Detecting early shifts in today’s fast-moving markets

Micro-signals matter because they appear long before mainstream metrics, revealing early shifts in needs, desires and cultural forces. In today’s fast‑moving and fragmented markets, these faint cues provide a rare early view of change, helping researchers understand what’s emerging before it becomes visible to traditional methods. 

  • AI amplifies this advantage by doing what humans can’t at scale: sifting through huge volumes of unstructured data and pulling out the earliest meaningful indicators. Rather than replacing human judgment, AI creates the space for deeper thinking by handling the heavy cognitive lift. Researchers can spend less time searching for signals and more time interpreting what those signals mean. 
  • AI strengthens System 2 reasoning by challenging comfortable assumptions. Where people naturally look for evidence that fits their existing beliefs, AI can highlight statistical irregularities that break the pattern. These anomalies prompt researchers to revisit their frameworks, ask new questions and reconsider what they think they know.
  • AI improves the quality of evidence researchers work with by connecting subtle cues across time, demographics and channels. It helps distinguish a genuine early shift from background noise, giving teams a more refined foundation for forecasting and building scenarios.

The human role remains central. Micro‑signals don’t arrive with conclusions attached. They require cultural understanding, contextual judgment and ethical interpretation. AI may broaden the field of view, but researchers determine what truly matters and how those early signals should shape decisions.

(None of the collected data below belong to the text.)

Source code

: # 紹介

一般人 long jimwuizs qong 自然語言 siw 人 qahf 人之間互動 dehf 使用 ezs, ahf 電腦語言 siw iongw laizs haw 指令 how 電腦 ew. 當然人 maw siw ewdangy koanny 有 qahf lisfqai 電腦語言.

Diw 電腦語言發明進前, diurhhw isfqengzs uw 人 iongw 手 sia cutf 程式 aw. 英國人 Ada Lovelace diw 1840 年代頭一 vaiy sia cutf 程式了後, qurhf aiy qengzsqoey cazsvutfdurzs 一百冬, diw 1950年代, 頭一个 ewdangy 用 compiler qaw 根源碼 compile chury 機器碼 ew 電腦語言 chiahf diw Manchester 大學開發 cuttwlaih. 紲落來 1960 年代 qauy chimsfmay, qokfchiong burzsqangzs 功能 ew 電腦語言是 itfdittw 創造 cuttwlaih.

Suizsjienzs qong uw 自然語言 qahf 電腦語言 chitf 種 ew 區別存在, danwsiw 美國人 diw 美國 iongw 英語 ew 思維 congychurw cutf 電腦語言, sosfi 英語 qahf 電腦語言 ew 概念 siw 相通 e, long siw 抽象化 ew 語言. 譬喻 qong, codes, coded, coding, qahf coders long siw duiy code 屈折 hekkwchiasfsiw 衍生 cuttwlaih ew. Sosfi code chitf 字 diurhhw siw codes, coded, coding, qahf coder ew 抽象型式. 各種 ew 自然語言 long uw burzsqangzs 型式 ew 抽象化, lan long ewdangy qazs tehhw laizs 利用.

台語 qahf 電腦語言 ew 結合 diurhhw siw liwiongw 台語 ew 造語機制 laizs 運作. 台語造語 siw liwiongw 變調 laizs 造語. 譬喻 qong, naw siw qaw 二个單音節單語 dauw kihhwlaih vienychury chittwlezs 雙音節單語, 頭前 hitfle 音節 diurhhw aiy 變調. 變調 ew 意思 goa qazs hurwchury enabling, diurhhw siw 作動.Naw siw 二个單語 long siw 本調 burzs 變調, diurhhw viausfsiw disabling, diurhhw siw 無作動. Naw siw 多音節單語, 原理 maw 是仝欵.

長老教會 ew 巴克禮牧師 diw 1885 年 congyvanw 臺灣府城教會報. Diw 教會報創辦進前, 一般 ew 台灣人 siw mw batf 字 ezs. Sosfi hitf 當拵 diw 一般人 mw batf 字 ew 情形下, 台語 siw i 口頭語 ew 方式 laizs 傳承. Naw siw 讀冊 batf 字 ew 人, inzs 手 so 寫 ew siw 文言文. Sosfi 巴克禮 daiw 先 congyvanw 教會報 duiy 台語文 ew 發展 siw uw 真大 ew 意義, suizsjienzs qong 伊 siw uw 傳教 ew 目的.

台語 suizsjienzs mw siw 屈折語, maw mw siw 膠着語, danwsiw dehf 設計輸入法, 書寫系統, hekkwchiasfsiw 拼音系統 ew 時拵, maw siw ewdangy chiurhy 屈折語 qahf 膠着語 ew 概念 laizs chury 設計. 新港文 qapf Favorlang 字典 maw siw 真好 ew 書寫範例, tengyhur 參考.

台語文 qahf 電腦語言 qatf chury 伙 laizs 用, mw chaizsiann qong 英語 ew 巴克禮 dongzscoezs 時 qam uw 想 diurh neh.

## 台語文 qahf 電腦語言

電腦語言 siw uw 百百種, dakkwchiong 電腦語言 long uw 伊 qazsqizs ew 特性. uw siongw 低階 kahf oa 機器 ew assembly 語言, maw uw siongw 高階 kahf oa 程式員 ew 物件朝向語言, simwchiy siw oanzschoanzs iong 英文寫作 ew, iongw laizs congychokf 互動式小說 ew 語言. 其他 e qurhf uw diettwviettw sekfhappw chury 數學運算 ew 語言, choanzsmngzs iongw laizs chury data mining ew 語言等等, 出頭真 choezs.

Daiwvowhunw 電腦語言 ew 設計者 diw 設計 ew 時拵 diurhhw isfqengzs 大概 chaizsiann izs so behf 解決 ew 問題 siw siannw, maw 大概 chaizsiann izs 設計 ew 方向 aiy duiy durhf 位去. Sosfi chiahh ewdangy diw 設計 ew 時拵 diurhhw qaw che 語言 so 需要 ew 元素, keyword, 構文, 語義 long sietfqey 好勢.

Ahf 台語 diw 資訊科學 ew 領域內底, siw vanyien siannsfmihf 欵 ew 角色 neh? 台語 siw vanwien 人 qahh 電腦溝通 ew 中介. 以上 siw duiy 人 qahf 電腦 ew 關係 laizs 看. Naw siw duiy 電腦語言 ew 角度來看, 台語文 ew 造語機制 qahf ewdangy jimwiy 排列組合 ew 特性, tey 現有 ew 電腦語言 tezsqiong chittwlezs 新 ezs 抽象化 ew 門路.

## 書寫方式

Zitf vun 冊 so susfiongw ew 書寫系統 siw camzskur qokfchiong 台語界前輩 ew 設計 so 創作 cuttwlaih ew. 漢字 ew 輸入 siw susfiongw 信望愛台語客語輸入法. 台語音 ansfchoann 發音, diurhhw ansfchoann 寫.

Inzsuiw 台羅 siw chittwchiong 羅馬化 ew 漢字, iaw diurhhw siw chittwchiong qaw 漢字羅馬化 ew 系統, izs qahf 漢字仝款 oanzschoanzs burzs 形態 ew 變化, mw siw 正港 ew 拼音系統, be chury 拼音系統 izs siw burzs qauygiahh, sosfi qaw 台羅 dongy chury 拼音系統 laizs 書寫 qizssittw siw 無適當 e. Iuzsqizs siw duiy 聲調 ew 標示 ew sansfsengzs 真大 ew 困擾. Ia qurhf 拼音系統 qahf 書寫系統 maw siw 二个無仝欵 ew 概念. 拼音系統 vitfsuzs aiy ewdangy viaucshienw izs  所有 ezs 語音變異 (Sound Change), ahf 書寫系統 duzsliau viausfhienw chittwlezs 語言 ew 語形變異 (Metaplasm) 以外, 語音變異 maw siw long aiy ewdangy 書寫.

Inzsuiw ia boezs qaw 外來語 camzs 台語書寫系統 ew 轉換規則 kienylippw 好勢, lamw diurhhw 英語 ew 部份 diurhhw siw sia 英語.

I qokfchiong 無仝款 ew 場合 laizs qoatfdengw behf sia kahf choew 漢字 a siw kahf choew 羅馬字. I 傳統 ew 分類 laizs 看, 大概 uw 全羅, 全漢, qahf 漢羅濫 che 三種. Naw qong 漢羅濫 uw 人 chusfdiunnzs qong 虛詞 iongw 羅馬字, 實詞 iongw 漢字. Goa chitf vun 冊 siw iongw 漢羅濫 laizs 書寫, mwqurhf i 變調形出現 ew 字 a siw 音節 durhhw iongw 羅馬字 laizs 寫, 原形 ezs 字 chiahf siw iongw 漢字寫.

The quiet moments where consumer choices are shaped

The rise of micro‑signal detection is changing the nature of insight work itself, giving us an unmatched advantage when it comes to consumer understanding.

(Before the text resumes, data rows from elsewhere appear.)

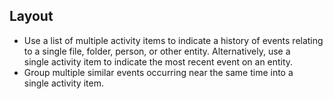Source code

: ## Layout

- Use a list of multiple activity items to indicate a history of events relating to a single file, folder, person, or other entity. Alternatively, use a single activity item to indicate the most recent event on an entity.
- Group multiple similar events occurring near the same time into a single activity item.
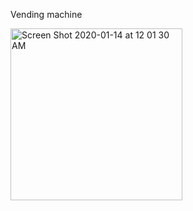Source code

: Vending machine

<img width="275" alt="Screen Shot 2020-01-14 at 12 01 30 AM" src="https://user-images.githubusercontent.com/38442554/72325094-407ec980-3661-11ea-9a99-be19e54ce90a.png">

By catching the earliest traces of System 2 thinking, researchers gain access to the quiet moments where choices are shaped; not after decisions have been made, but while consumers are still weighing options, wrestling with trade‑offs and updating their beliefs. These early cues shift research from watching outcomes to understanding the reasoning that produces them, giving researchers the power to act.

But this intelligence only becomes powerful with the right data foundations. Micro‑signals live in fragments without greater context; search behaviors here, conversational clues there, product listings and reviews somewhere else … and tiny behavioral tells scattered across platforms. Without strong data management, they stay disconnected and unusable. With it, they become a map of emerging consumer intent and future opportunity. Clean, structured, well‑governed data and context translation are what allow weak signals to accumulate into meaningful foresight.

And that’s the real opportunity ahead. As organizations mature their data infrastructure and pair it with AI, insight teams will move beyond describing what consumers did and toward predicting how they will think. The path forward is clear: build the data foundations to connect the tiniest signals, uncover the micro‑cues already hiding in your ecosystem, use System‑2‑style AI to surface them early and free researchers to focus on interpreting what truly matters. This isn’t just faster research – it’s a new model of anticipatory intelligence grounded in observable micro-signal data. A discipline built not on chasing trends but on seeing the earliest flickers of change and understanding the human reasoning behind them.